%%
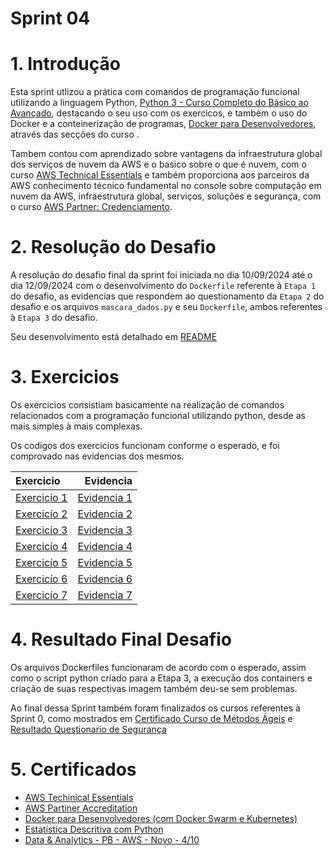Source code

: # Sprint 04

# 1. Introdução
Esta sprint utlizou a prática com comandos de programação funcional utilizando a linguagem Python, [Python 3 - Curso Completo do Básico ao Avançado](https://compassuol.udemy.com/course/curso-python-3-completo/learn/lecture/12632380?course_portion_id=390144&learning_path_id=5948466#overview), destacando o seu uso com os exercicos, e também o uso do Docker e a conteinerização de programas, [Docker para Desenvolvedores](https://explore.skillbuilder.aws/learn/course/1851/play;state=%5Bobject%20Object%5D;autoplay=0), através das secções do curso . 

Tambem contou com aprendizado sobre vantagens da infraestrutura global dos serviços de nuvem da AWS e o basico sobre o que é nuvem, com o curso [AWS Technical Essentials](https://explore.skillbuilder.aws/learn/course/13660/AWS%2520Partner%253A%2520Sales%2520Accreditation%2520%28Business%29%2520%28Portuguese%29) e também proporciona aos parceiros da AWS conhecimento técnico fundamental no console sobre computação em nuvem da AWS, infraestrutura global, serviços, soluções e segurança, com o curso [AWS Partner: Credenciamento](https://explore.skillbuilder.aws/learn/course/13246/play/116874/introducao-a-sua-experiencia-de-aprendizagem-portugues-introduction-to-your-learning-experience-portuguese).

# 2. Resolução do Desafio
A resolução do desafio final da sprint foi iniciada no dia 10/09/2024 até o dia 12/09/2024 com o desenvolvimento do `Dockerfile` referente à `Etapa 1` do desafio, as evidencias que respondem ao questionamento da `Etapa 2` do desafio e os arquivos `mascara_dados.py` e seu `Dockerfile`, ambos referentes à `Etapa 3` do desafio.

Seu desenvolvimento está detalhado em [README](/Sprint4/Desafio/README.md)

# 3. Exercicios
Os exercicios consistiam basicamente na realização de comandos relacionados com a programação funcional utilizando python, desde as mais simples à mais complexas. 

Os codigos dos exercicios funcionam conforme o esperado, e foi comprovado nas evidencias dos mesmos.

|Exercicio | Evidencia|
| :--- | ---:|
| [Exercicío 1](/Sprint4/Exercicios/exercicio1.py) |  [Evidencia 1](/Sprint4/Evidencias/Exercicios/exercicio1.png) |
| [Exercicío 2](/Sprint4/Exercicios/exercicio2.py) | [Evidencia 2](/Sprint4/Evidencias/Exercicios/exercicio2.png) |
| [Exercicío 3](/Sprint4/Exercicios/exercicio3.py) |  [Evidencia 3](/Sprint4/Evidencias/Exercicios/exercicio3.png) |
| [Exercicío 4](/Sprint4/Exercicios/exercicio4.py) | [Evidencia 4](/Sprint4/Evidencias/Exercicios/exercicio4.png) |
| [Exercicío 5](/Sprint4/Exercicios/exercicio5.py) |  [Evidencia 5](/Sprint4/Evidencias/Exercicios/exercicio5.png) |
| [Exercicío 6](/Sprint4/Exercicios/exercicio6.py) |  [Evidencia 6](/Sprint4/Evidencias/Exercicios/exercicio6.png) |
| [Exercicío 7](/Sprint4/Exercicios/exercicio7.py) | [Evidencia 7](/Sprint4/Evidencias/Exercicios/exercicio7.png) |

# 4. Resultado Final Desafio
Os arquivos Dockerfiles funcionaram de acordo com o esperado, assim como o script python criado para a Etapa 3, a execução dos containers e criação de suas respectivas imagem também deu-se sem problemas.

Ao final dessa Sprint também foram finalizados os cursos referentes à Sprint 0, como mostrados em [Certificado Curso de Métodos Ágeis](/Sprint0/Metodos_ageis.jpg) e [Resultado Questionario de Segurança](/Sprint0/Resultado_curso_seguranca.png)

# 5. Certificados
- [AWS Techinical Essentials](/Sprint4/Certificados/AWS_Technical_essentials.pdf)
- [AWS Partiner Accreditation](/Sprint4/Certificados/AWS%20partner%20accreditation.pdf)
- [Docker para Desenvolvedores (com Docker Swarm e Kubernetes)](/Sprint4/Certificados/Curso_Docker.jpg)
- [Estatística Descritiva com Python](/Sprint4/Certificados/Curso_estatistica.jpg)
- [Data & Analytics - PB - AWS - Novo - 4/10](/Sprint4/Certificados/Data&Analitics-PB.jpg)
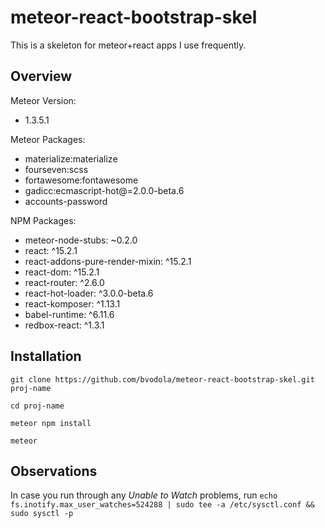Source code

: # meteor-react-bootstrap-skel
This is a skeleton for meteor+react apps I use frequently.

## Overview
Meteor Version:
- 1.3.5.1

Meteor Packages:
- materialize:materialize
- fourseven:scss
- fortawesome:fontawesome
- gadicc:ecmascript-hot@=2.0.0-beta.6
- accounts-password

NPM Packages:
- meteor-node-stubs: ~0.2.0
- react: ^15.2.1
- react-addons-pure-render-mixin: ^15.2.1
- react-dom: ^15.2.1
- react-router: ^2.6.0
- react-hot-loader: ^3.0.0-beta.6
- react-komposer: ^1.13.1
- babel-runtime: ^6.11.6
- redbox-react: ^1.3.1

## Installation

`git clone https://github.com/bvodola/meteor-react-bootstrap-skel.git proj-name`

`cd proj-name`

`meteor npm install`

`meteor`

## Observations

In case you run through any *Unable to Watch* problems, run
`echo fs.inotify.max_user_watches=524288 | sudo tee -a /etc/sysctl.conf && sudo sysctl -p`
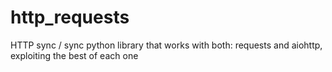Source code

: # http_requests
HTTP sync / sync python library that works with both: requests and aiohttp, exploiting the best of each one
%%
• _Required action_
The lines from the one containing "- react-addons-pure-render-mixin: ^15.2.1" through the last line of the data above are to be transcribed exactly, both included, with all pictures left out.

• _The answer_
- react-addons-pure-render-mixin: ^15.2.1
- react-dom: ^15.2.1
- react-router: ^2.6.0
- react-hot-loader: ^3.0.0-beta.6
- react-komposer: ^1.13.1
- babel-runtime: ^6.11.6
- redbox-react: ^1.3.1

## Installation

`git clone https://github.com/bvodola/meteor-react-bootstrap-skel.git proj-name`

`cd proj-name`

`meteor npm install`

`meteor`

## Observations

In case you run through any *Unable to Watch* problems, run
`echo fs.inotify.max_user_watches=524288 | sudo tee -a /etc/sysctl.conf && sudo sysctl -p`
Source code

: # http_requests
HTTP sync / sync python library that works with both: requests and aiohttp, exploiting the best of each one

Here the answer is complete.